### Exercise
Filter on the word "boire": copy each matching line from the listing below.

### Dataset records
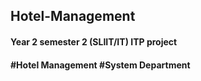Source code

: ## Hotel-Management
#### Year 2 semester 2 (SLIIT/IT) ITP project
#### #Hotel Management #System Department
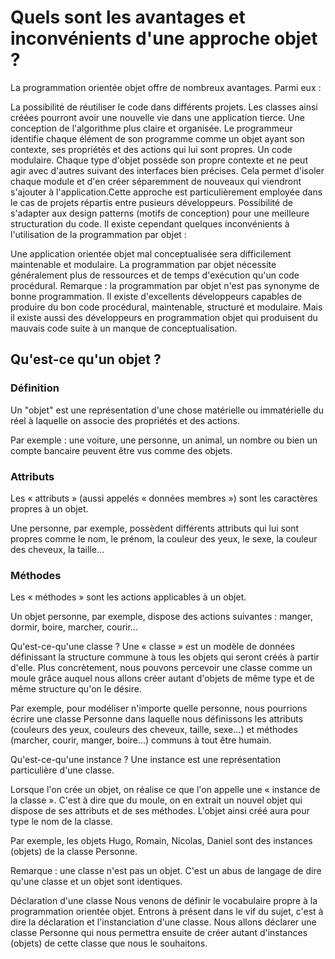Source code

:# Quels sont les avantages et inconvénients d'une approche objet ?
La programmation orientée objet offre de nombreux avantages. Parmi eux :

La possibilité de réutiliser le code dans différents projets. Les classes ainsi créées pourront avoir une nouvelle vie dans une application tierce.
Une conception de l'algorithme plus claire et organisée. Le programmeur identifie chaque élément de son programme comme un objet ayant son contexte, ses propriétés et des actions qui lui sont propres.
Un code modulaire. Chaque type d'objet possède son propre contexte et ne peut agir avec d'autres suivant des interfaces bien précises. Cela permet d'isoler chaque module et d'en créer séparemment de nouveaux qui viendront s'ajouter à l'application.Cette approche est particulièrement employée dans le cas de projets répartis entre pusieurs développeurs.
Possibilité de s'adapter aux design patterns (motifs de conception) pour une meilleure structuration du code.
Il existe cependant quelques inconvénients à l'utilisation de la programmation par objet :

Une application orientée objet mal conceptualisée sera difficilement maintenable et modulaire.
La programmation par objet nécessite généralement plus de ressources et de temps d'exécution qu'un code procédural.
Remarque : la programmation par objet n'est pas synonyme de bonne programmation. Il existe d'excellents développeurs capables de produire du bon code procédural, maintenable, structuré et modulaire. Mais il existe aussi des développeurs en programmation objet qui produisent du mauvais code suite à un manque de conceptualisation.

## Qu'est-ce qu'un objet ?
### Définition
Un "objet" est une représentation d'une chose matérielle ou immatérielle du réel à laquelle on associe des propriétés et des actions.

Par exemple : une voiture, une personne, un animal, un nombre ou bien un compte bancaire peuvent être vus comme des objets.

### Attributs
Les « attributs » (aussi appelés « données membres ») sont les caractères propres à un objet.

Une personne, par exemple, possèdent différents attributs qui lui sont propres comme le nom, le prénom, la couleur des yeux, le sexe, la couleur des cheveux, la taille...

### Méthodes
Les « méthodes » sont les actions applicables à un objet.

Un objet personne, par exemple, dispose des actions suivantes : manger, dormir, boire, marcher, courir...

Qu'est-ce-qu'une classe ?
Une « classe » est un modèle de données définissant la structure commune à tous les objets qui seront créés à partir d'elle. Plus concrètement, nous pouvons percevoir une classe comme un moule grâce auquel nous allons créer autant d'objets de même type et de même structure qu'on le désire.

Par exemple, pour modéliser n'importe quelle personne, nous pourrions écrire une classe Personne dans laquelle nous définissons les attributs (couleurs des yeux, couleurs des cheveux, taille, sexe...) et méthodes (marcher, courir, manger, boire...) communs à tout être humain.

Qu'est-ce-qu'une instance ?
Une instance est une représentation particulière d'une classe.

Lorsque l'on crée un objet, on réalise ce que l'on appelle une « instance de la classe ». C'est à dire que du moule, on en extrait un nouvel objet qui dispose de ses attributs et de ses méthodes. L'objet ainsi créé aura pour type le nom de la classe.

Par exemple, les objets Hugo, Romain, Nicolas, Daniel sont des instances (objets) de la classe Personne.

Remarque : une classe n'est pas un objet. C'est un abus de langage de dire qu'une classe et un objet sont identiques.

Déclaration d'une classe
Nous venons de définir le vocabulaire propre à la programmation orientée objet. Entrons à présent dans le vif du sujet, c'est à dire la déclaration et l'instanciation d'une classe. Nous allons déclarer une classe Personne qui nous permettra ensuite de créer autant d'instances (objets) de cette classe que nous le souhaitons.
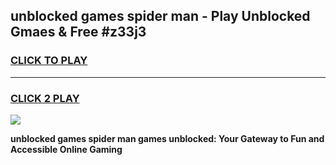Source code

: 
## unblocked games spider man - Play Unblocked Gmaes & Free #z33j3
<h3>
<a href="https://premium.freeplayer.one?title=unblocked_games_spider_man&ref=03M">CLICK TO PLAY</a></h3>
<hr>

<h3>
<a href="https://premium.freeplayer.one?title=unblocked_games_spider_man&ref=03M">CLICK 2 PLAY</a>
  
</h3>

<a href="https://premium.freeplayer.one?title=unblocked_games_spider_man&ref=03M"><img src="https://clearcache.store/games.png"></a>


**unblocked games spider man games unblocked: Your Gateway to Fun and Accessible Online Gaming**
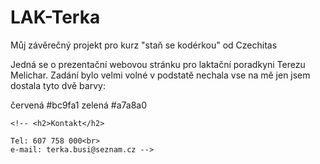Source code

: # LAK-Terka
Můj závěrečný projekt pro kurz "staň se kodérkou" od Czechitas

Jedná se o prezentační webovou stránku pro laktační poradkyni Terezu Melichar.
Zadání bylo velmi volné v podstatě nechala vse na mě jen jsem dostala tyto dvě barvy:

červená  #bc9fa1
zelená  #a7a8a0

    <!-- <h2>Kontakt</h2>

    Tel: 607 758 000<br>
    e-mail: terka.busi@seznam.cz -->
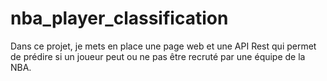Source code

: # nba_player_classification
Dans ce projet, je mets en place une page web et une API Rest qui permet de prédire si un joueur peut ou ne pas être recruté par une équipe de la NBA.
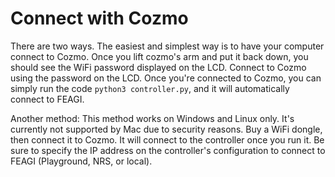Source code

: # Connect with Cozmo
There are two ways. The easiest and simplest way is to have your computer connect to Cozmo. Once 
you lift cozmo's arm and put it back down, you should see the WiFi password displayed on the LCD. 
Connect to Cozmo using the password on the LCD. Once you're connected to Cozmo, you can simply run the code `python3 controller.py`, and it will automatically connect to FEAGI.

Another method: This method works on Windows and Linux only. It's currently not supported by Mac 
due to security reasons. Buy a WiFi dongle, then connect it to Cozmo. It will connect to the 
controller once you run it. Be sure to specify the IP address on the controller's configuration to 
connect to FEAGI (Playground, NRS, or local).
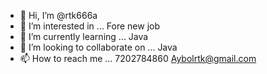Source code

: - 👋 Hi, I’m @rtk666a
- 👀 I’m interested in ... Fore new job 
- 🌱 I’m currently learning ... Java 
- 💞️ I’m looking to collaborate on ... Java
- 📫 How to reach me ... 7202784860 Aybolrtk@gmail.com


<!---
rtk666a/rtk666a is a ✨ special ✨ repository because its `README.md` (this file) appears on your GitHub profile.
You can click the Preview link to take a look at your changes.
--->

### Response for this exercise
Un objet personne, par exemple, dispose des actions suivantes : manger, dormir, boire, marcher, courir...
Par exemple, pour modéliser n'importe quelle personne, nous pourrions écrire une classe Personne dans laquelle nous définissons les attributs (couleurs des yeux, couleurs des cheveux, taille, sexe...) et méthodes (marcher, courir, manger, boire...) communs à tout être humain.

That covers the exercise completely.